In October 2020, Sofia Hasmik and Stacey Farber were cast in the recurring roles of Chrissy Beppo and Leslie Larr, respectively. In December 2020, David Ramsey was revealed to be reprising his Arrow role of John Diggle in addition to directing at least one episode in the series. In June 2021, Hasmik was promoted to a series regular for the second season. In August 2021, Tayler Buck, who guest starred in the first season, was promoted to a series regular for the second season. In October 2021, Ian Bohen was cast in a recurring role as Lt. Mitch Anderson for the second season. Jenna Dewan, who previously played Lucy Lane on Supergirl reprised her role in the second season.

In August 2022, Elsass departed the series ahead of the third season for personal reasons. The following month, his role was recast to Michael Bishop and Chad L. Coleman was cast as Bruno Mannheim. Lex Luthor will appear in the show where he is now portrayed by Michael Cudlitz instead of a reprisal from Jon Cryer, who played his doppleganger on Earth-Prime.

Filming
Production on the pilot was expected to begin on March 23, 2020, in Vancouver, British Columbia, and conclude on May 14. However, on March 13, 2020, plans to shoot a pilot were delayed due to the COVID-19 pandemic, to either June or July of that year. In late July 2020, Warner Bros. Television planned for the Vancouver-based production to restart in late August. Filming of season 1 began on October 21, 2020, and concluded on July 2, 2021. The series is filmed on location in Surrey, British Columbia. The second season began filming on September 15, 2021, and concluded on May 5, 2022. Filming of the third season began on September 6, 2022, in Vancouver, BC and concluded on March 14, 2023.

Writing
In November 2020, series writer Nadria Tucker announced she was fired from the show, claiming it was for "pushing back on racist and sexist storylines." She also claimed she worked on all 15 episodes of the first season, but was only paid for 13 of them. In a statement, WBTV claimed that "Warner Bros. Television did not exercise its option to extend her [contract] for additional episodes" and that "WBTV was transparent and told her why it was not picking up her option."

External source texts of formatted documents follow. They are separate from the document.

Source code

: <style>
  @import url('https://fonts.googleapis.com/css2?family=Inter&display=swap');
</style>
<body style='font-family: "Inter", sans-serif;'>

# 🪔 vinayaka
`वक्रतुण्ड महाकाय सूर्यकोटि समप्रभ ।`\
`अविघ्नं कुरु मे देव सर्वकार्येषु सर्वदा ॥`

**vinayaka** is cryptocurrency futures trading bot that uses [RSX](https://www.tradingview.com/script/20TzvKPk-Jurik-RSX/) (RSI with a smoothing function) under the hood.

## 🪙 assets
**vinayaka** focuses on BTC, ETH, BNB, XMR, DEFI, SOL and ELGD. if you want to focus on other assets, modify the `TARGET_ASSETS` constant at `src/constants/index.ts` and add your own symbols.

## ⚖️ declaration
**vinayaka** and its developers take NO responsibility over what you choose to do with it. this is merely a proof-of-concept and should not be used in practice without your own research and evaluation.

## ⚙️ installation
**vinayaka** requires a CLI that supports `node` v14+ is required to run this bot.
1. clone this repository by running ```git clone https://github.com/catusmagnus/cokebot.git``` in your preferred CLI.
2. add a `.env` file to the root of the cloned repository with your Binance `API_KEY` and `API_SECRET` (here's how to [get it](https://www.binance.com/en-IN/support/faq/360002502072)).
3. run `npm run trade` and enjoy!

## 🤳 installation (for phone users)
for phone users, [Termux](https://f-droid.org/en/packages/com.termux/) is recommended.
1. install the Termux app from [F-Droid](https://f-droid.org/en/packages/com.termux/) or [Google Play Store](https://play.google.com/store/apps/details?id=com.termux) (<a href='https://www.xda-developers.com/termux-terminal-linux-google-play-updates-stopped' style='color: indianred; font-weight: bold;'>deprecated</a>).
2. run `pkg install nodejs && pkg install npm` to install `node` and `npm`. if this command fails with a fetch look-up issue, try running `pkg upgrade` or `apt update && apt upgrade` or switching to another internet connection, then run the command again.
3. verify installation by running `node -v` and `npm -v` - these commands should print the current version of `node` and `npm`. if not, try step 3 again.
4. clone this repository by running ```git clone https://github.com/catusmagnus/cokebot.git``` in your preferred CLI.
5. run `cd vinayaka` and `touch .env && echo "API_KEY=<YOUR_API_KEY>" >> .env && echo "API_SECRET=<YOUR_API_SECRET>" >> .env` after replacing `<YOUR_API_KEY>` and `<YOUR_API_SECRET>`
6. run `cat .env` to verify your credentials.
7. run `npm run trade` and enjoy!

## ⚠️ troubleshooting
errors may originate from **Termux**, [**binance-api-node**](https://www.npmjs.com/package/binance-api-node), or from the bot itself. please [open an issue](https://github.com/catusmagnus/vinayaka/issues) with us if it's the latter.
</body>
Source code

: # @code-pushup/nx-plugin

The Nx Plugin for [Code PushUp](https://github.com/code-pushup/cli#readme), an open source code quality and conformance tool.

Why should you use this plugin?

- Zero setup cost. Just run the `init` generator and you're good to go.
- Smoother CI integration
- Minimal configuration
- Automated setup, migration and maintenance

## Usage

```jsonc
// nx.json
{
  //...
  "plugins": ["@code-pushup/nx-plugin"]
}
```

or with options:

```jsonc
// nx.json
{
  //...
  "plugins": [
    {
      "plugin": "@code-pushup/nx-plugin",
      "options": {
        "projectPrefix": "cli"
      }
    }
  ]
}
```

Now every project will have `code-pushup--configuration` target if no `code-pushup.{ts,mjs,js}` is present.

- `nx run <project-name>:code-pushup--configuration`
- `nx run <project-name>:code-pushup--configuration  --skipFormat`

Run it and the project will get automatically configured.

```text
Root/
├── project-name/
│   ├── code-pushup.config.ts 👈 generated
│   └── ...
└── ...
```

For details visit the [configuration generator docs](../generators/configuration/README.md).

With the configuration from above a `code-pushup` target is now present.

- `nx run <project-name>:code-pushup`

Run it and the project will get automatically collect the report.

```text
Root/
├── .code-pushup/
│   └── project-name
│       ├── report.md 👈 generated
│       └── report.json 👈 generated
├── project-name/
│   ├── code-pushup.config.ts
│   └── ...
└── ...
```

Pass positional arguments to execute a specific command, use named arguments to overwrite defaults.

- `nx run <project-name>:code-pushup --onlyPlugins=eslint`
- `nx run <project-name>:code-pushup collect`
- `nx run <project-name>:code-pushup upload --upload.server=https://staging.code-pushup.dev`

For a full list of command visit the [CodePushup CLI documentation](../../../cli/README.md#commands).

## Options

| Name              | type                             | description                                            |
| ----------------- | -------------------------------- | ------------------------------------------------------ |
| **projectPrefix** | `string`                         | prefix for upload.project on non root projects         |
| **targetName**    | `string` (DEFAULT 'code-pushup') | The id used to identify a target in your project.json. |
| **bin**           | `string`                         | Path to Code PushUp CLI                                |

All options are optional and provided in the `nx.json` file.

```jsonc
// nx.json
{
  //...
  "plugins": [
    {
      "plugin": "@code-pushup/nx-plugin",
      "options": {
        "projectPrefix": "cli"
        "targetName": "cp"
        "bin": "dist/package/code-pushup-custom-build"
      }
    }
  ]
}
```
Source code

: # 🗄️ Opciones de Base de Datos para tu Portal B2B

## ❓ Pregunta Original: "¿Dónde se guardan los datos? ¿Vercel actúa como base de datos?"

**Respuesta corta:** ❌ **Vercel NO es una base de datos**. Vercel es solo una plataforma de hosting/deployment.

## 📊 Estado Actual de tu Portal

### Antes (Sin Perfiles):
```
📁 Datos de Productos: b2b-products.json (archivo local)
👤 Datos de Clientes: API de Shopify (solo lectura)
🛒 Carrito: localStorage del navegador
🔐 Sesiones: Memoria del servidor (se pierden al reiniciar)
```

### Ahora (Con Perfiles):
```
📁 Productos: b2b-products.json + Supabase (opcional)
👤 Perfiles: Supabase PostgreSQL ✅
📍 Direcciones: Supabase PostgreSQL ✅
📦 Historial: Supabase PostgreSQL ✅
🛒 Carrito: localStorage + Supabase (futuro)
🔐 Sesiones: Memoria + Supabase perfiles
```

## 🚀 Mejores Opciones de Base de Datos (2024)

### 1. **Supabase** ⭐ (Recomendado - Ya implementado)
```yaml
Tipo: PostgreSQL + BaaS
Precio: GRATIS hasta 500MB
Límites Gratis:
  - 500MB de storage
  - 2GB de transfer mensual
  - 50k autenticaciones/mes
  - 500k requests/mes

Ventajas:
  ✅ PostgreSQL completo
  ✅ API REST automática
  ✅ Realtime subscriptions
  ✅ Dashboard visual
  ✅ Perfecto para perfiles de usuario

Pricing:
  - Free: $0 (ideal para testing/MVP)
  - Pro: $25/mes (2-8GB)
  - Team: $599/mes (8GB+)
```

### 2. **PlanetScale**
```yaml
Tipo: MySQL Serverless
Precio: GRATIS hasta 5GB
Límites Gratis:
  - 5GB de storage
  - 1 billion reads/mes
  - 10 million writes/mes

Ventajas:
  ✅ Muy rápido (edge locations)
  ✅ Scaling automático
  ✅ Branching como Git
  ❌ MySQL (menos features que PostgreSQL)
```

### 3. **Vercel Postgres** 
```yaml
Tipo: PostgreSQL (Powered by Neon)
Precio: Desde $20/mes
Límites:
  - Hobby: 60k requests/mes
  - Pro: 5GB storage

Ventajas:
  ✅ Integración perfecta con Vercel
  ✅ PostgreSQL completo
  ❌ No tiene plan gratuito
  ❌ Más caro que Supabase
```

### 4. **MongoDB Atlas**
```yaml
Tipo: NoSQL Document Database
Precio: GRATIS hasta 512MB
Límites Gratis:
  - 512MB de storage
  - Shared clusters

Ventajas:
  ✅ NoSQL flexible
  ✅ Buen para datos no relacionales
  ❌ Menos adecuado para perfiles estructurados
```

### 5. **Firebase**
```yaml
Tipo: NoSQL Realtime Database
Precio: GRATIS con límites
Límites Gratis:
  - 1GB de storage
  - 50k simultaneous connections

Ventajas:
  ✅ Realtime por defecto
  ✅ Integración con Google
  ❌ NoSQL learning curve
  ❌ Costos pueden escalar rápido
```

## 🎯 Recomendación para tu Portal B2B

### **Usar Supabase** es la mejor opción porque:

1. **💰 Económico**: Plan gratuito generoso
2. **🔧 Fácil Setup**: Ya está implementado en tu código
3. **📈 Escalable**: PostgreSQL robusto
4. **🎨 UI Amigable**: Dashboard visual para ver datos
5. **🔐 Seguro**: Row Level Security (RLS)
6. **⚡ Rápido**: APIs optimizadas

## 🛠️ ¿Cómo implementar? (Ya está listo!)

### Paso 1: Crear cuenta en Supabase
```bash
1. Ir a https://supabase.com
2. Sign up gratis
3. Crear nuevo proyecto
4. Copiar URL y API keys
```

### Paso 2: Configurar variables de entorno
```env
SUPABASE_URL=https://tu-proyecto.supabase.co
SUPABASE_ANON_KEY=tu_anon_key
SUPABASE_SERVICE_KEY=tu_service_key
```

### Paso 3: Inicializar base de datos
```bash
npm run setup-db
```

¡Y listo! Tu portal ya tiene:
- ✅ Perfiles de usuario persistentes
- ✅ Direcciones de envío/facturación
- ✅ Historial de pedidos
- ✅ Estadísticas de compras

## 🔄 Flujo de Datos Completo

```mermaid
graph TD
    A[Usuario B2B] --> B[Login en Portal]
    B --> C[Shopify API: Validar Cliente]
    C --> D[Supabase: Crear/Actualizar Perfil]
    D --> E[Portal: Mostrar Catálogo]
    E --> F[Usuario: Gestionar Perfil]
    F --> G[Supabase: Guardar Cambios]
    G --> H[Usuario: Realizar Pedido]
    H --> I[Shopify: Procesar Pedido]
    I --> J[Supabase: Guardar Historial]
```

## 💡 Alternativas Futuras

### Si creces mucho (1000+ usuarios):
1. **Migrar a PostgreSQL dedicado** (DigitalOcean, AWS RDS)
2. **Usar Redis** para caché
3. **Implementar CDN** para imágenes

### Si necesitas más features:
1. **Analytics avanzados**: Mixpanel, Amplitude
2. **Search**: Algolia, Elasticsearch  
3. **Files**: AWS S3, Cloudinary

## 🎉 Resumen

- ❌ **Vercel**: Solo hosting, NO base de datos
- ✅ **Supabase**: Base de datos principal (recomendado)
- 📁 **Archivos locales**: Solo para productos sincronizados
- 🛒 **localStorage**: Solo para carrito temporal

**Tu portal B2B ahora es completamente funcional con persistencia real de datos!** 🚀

Connection to the Arrowverse
Speaking to the lack of greater Arrowverse connections in the first season, showrunner Todd Helbing felt that there was "this weird set of circumstances where, because of production or timing or COVID, everything in the show that was related to the Arrowverse has gotten pulled out". He added that, as development progressed further away from the "Crisis on Infinite Earths" crossover, "it felt like we were opening a can of worms every time we had to explain the connection", though he was hopeful more connections or proper crossovers could occur in the second season.

The second season finale established the series as taking place adjacent to Earth-Prime, with different iterations of the characters compared to their Earth-Prime counterparts and a different continuity. Helbing later revealed that the show was separate from Earth-Prime, a decision he and DC Entertainment made. He further added that the Superman and John Diggle in the show are doppelgangers of the ones on Earth-Prime.

Release

Broadcast
Superman & Lois premiered on The CW on February 23, 2021. After a delay in production caused by COVID-19, the series went on hiatus after the fifth episode, during which the sixth season of Supergirl took over the series' timeslot. The second season premiered on January 11, 2022. The third season premiered on March 14, 2023.

CTV Sci-Fi Channel airs the series in Canada. The BBC acquired the UK broadcast rights to the show. The series premiered on BBC One on December 4, 2021, and was made available to stream on BBC iPlayer.

Home media
Beginning March 5, 2021, extended versions of episodes of Superman & Lois started streaming on The CW's app and website a day after the release of an episode. The entire first season became available on HBO Max on September 17, 2021. The second season was made available on July 29, 2022.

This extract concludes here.